In the entries below, repeat only the lines between those holding "Ivan-Anthony Destin has" and "lo más importante", inclusive. Leave pictures out.

# Task data:
▬▬▬

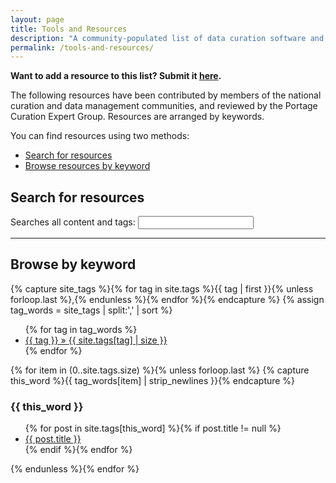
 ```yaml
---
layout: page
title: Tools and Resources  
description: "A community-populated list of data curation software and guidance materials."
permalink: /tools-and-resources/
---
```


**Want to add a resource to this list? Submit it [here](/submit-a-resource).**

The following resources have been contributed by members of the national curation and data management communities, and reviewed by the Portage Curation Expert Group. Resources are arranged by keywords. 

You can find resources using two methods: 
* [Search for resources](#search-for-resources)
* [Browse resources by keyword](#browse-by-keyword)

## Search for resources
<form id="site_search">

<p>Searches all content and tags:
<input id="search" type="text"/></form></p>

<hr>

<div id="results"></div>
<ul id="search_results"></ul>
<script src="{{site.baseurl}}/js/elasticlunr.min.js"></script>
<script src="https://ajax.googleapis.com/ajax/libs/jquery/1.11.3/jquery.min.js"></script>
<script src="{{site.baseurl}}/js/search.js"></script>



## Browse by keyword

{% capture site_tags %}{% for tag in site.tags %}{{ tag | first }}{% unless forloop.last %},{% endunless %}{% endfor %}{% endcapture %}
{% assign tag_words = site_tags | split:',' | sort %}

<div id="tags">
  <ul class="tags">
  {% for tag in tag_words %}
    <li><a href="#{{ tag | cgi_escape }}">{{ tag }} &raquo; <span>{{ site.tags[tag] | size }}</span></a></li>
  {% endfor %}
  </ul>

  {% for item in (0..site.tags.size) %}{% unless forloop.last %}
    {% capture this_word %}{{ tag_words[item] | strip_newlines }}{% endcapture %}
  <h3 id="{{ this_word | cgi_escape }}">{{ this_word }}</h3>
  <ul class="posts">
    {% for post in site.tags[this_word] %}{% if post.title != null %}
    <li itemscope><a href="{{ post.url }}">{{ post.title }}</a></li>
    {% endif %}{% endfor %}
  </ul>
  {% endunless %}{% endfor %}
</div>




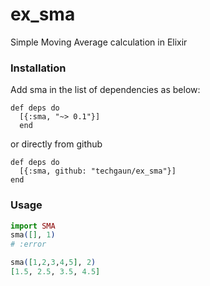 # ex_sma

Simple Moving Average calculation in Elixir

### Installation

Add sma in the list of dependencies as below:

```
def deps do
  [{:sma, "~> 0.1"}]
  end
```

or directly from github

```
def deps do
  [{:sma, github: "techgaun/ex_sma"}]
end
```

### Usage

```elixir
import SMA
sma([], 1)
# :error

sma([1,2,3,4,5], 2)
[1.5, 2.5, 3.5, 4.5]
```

▬▬▬

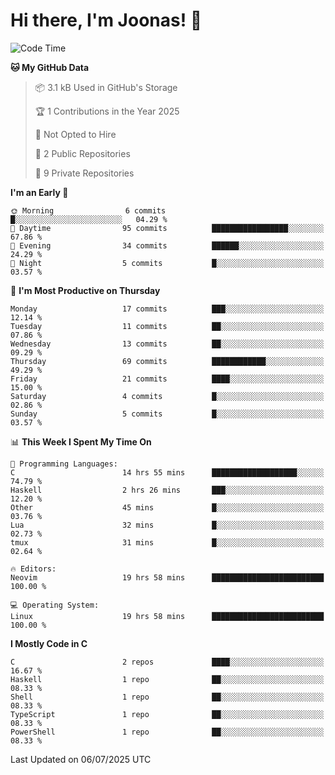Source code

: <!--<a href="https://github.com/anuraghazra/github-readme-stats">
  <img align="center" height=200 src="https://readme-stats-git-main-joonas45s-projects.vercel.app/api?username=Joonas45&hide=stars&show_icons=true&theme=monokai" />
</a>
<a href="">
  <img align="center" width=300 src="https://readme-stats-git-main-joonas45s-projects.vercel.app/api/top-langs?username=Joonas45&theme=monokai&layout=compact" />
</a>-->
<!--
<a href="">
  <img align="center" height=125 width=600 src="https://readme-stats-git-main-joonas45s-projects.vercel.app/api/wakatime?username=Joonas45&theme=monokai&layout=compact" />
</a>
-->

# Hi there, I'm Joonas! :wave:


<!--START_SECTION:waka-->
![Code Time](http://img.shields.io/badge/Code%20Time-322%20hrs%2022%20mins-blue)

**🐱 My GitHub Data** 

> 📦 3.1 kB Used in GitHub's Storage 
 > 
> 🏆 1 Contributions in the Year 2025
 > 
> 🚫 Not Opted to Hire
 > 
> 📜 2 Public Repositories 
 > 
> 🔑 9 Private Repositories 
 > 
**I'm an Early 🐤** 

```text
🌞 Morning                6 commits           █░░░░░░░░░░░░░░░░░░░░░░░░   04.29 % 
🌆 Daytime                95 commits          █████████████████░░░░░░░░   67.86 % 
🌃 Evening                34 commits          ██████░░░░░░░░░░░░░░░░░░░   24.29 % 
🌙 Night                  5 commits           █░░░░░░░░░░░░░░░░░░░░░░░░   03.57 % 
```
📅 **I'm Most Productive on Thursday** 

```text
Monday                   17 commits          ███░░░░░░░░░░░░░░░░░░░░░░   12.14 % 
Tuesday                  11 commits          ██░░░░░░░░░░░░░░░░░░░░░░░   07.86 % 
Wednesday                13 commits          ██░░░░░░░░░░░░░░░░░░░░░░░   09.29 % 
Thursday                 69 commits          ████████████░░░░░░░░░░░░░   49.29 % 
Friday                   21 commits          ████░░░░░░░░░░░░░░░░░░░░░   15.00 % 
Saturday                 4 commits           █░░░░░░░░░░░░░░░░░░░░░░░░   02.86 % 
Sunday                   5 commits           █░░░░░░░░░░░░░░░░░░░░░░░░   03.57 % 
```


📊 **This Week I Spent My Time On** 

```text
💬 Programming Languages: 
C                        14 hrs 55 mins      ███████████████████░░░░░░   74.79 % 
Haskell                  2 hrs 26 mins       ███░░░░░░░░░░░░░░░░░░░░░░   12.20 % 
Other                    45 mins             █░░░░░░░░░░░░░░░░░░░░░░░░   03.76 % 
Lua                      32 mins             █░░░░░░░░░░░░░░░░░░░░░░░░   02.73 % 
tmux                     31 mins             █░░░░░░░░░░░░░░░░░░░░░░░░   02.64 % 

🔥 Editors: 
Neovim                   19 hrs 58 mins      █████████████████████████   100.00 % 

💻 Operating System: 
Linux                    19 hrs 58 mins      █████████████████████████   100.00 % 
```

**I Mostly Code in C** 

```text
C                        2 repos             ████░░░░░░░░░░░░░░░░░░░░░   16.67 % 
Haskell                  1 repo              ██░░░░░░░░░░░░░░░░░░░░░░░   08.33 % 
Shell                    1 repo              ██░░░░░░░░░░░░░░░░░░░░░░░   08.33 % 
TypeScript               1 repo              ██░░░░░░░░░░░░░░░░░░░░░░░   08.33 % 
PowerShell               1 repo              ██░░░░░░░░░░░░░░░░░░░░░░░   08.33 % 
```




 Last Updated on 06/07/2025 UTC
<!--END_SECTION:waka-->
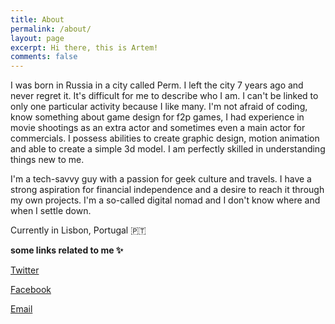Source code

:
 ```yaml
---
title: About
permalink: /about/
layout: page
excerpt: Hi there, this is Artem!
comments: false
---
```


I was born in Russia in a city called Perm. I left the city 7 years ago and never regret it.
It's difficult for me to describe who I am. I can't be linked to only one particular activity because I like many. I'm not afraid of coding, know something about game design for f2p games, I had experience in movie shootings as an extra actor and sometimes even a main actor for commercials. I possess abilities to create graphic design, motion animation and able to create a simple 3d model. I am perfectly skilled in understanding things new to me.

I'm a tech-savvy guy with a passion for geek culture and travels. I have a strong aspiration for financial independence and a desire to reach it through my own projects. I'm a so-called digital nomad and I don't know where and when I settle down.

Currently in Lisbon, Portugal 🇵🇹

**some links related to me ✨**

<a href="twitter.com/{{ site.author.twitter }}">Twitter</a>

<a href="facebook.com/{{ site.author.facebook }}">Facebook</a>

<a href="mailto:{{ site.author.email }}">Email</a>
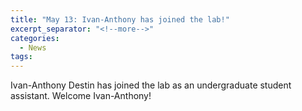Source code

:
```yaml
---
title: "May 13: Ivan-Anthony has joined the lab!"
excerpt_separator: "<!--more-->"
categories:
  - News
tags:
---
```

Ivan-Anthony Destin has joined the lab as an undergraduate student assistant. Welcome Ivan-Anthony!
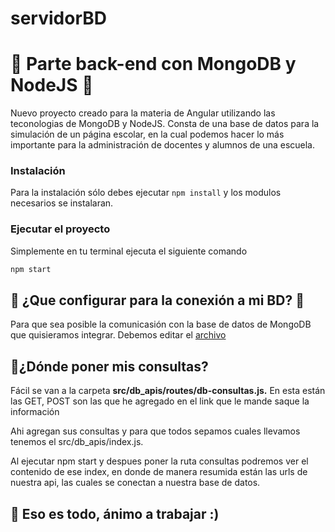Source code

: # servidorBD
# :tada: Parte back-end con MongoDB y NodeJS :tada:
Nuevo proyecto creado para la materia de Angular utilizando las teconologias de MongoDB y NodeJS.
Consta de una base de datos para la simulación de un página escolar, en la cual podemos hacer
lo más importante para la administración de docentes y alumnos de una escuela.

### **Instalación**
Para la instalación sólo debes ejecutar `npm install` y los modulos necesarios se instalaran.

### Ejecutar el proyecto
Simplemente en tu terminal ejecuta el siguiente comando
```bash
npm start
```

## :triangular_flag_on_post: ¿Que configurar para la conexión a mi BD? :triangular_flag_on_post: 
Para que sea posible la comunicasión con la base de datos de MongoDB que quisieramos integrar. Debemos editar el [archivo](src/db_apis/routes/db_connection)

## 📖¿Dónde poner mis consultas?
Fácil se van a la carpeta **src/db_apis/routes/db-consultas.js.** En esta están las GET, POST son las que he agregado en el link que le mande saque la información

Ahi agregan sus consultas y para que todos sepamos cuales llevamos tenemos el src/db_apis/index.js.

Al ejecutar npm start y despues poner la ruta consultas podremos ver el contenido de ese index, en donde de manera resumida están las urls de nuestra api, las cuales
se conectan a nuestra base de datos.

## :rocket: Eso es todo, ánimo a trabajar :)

▬▬▬

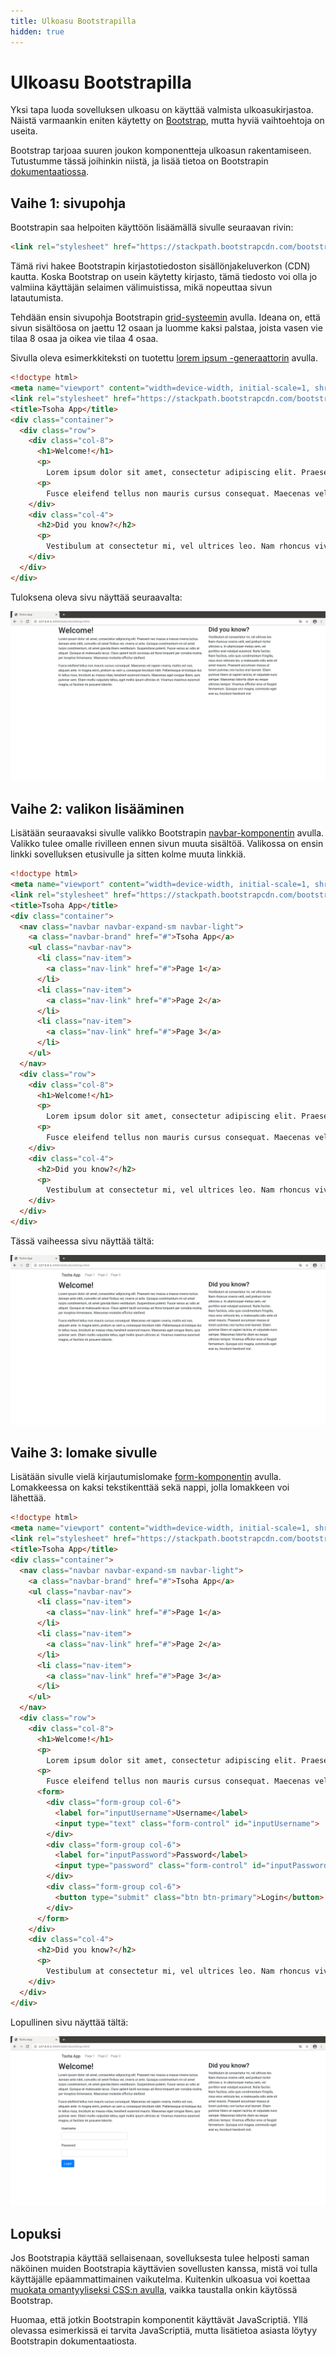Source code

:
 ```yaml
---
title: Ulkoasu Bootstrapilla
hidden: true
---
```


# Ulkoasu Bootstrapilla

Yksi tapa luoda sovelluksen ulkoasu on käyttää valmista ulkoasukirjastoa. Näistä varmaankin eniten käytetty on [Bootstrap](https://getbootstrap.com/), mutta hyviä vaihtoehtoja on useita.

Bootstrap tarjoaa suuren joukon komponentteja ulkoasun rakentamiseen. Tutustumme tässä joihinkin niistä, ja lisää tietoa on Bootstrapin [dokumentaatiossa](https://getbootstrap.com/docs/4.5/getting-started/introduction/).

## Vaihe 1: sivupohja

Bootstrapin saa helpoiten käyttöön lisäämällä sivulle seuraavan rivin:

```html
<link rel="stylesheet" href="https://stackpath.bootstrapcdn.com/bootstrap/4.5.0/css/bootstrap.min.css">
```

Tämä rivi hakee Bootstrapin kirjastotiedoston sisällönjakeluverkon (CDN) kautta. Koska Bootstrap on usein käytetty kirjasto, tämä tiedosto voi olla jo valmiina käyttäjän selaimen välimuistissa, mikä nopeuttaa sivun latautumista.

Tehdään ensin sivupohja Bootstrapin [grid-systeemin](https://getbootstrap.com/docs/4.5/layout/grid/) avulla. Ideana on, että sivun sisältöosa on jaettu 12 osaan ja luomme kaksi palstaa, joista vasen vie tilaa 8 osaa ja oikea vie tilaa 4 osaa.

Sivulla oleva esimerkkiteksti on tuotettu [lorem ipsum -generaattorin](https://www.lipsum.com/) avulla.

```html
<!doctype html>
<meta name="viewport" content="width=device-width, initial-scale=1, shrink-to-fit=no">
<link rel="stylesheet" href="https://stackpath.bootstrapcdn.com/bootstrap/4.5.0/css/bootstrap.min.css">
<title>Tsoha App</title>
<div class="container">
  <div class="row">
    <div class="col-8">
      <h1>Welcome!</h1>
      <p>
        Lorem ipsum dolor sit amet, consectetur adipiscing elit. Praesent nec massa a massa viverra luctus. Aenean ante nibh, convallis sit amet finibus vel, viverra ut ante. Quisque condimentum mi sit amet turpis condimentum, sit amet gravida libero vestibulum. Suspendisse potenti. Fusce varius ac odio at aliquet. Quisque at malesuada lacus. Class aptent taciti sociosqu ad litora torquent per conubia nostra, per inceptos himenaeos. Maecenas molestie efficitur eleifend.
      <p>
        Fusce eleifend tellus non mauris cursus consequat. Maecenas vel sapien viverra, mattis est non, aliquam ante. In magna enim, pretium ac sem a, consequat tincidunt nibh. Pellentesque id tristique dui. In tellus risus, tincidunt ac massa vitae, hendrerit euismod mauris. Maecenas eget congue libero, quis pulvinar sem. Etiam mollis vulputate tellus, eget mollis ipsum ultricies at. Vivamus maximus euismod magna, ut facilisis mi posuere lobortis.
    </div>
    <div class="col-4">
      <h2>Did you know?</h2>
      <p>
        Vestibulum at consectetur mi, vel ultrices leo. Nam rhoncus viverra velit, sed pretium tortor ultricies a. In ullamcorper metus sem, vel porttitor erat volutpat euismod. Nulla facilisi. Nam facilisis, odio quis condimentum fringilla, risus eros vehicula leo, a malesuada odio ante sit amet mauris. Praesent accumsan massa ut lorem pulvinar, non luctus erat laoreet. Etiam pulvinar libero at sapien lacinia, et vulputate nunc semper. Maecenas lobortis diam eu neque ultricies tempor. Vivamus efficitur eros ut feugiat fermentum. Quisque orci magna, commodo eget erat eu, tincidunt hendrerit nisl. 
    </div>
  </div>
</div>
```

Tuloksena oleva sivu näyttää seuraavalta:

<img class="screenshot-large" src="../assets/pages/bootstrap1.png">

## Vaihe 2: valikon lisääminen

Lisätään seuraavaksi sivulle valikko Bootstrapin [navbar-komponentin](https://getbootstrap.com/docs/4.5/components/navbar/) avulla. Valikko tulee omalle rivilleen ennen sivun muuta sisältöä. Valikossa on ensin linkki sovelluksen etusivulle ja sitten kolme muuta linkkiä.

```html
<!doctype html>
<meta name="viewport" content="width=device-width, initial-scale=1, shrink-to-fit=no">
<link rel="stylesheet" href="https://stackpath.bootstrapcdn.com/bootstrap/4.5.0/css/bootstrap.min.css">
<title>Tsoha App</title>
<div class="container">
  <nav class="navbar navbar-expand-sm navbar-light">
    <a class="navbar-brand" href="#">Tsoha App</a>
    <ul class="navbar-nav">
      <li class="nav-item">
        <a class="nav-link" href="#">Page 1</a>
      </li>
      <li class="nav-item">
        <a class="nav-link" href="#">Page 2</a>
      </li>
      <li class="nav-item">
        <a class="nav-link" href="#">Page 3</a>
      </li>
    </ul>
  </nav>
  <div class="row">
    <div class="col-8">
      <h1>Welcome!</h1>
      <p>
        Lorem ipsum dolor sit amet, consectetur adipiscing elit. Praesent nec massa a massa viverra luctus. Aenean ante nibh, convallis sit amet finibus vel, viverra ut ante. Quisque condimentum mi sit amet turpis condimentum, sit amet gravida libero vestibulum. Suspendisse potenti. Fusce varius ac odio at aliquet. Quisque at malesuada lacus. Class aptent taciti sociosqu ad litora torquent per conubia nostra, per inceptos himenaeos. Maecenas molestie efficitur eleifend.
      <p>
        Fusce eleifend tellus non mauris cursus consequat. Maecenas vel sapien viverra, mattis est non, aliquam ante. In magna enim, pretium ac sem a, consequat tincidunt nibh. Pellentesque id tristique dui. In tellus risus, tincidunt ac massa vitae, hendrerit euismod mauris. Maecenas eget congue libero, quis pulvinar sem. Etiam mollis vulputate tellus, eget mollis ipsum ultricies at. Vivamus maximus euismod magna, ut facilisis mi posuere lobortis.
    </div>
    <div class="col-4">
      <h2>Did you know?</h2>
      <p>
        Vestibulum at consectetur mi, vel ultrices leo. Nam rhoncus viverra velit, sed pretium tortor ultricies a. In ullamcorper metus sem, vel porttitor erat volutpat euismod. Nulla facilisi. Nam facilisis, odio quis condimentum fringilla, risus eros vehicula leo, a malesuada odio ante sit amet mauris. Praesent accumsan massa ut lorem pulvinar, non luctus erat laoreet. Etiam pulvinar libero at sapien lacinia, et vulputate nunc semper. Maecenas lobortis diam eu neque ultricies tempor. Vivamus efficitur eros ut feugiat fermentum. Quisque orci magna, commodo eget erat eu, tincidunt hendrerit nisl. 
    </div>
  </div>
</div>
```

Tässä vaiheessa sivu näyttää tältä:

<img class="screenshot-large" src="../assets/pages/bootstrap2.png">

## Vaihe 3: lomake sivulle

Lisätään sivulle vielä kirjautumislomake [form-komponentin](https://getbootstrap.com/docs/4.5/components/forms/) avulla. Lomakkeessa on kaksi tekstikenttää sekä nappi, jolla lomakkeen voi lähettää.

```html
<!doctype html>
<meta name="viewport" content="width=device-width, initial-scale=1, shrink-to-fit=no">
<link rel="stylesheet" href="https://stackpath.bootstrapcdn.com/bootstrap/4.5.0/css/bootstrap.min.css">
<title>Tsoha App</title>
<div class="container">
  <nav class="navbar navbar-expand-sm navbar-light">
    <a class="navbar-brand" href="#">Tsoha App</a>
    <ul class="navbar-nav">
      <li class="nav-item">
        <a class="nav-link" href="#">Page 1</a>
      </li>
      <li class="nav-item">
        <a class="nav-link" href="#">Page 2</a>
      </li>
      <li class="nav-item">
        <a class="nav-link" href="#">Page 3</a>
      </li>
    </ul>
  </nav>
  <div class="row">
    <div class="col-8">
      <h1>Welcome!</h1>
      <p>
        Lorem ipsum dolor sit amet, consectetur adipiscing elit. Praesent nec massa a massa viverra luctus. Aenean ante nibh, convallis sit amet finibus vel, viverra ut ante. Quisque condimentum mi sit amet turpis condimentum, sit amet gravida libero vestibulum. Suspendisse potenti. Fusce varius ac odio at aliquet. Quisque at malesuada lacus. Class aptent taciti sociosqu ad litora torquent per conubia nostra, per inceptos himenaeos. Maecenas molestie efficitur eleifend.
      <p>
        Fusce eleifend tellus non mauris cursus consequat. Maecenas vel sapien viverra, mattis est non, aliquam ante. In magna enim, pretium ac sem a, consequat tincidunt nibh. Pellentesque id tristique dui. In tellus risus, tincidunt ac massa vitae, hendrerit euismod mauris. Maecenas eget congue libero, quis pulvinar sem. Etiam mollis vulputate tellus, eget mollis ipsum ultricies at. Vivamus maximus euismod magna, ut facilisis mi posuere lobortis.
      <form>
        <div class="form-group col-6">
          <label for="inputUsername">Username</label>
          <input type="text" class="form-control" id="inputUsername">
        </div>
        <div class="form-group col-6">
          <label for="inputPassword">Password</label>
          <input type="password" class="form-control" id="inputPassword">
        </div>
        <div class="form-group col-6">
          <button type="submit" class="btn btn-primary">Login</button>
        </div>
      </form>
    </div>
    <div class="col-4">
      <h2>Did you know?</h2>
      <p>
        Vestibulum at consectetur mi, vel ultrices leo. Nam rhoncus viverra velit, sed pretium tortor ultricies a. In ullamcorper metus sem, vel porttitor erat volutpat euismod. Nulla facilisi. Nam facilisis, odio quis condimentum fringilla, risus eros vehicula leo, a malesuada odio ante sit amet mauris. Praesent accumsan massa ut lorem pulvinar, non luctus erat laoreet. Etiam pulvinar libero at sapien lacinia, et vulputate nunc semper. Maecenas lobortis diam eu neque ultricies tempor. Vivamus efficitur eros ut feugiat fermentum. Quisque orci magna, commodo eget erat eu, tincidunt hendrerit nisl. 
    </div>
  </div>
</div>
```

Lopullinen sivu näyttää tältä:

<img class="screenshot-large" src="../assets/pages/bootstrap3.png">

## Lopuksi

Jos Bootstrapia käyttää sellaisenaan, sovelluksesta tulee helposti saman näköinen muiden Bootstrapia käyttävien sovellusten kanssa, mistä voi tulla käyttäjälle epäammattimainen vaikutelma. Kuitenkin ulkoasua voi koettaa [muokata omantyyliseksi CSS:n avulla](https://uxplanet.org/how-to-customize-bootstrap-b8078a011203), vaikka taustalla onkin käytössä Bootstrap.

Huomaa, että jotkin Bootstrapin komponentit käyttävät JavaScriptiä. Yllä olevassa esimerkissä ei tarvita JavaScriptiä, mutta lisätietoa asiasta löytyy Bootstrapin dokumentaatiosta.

▬▬▬

# Solution to the problem:
Ivan-Anthony Destin has joined the lab as an undergraduate student assistant. Welcome Ivan-Anthony!
Source code

: # servidorBD
# :tada: Parte back-end con MongoDB y NodeJS :tada:
Nuevo proyecto creado para la materia de Angular utilizando las teconologias de MongoDB y NodeJS.
Consta de una base de datos para la simulación de un página escolar, en la cual podemos hacer
lo más importante para la administración de docentes y alumnos de una escuela.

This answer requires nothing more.